- Task directions
Once you find a line containing the word "frame" in the entries below, copy it.

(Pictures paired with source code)

|---|

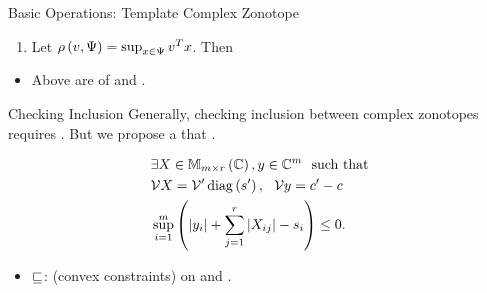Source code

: %
\begin{frame}{Basic Operations: Template Complex Zonotope}
%
\begin{enumerate}
\item {\small Let $\rho\left(v,\Psi\right)=\sup_{x\in\Psi}v^Tx$}. Then \\
\eqnemph{
\[
\supp{v}{\real\lt(\tcztope{\ptemp}{\cen}{\sfact}\rt)}=v^Tc+\absolute{v^T\ptemp}\sfact.
\]
}
\end{enumerate}
%
\begin{itemize}
\item Above are  of 
and .
\end{itemize}
%
\end{frame}
%
\begin{frame}{Checking Inclusion}
Generally, checking inclusion between complex zonotopes requires .
But we propose a  that  .\\[0.5em]
%
{\small 
%
\begin{definition}[\eqnemph{$\tcztope{\ptemp^\pr}{\cen^\pr}{\sfact^\pr}\order\tcztope{\ptemp}{\cen}{\sfact}$}]
%
\vspace{-1em}
\begin{align*}
& \exists \tmat\in\mat{m}{r}{\compnums},\tvect\in\compnums^m~~\text{such
that}\\
& \ptemp\tmat=\ptemp^\pr\diagonal{\sfact^\pr},~~\ptemp\tvect=\cen^\pr-\cen~\\%
& \max_{i=1}^m\lt(\absolute{\tvect_i}+\sum_{j=1}^r\absolute{\tmat_{ij}}-\sfact_i\rt)\leq
0.
\end{align*}
%
\end{definition}
}
\vspace{0.3em}
\begin{minipage}{0.37\textwidth}
\begin{exampleblock}{}
\end{exampleblock}
\end{minipage}
%
\begin{minipage}{0.6\textwidth}
\begin{itemize}
\item $\sqsubseteq$:  (convex
constraints) on  and .
\end{itemize}
\end{minipage}
%
\end{frame}
%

|---|

- Your response
\begin{frame}{Basic Operations: Template Complex Zonotope}
\end{frame}
\begin{frame}{Checking Inclusion}
\end{frame}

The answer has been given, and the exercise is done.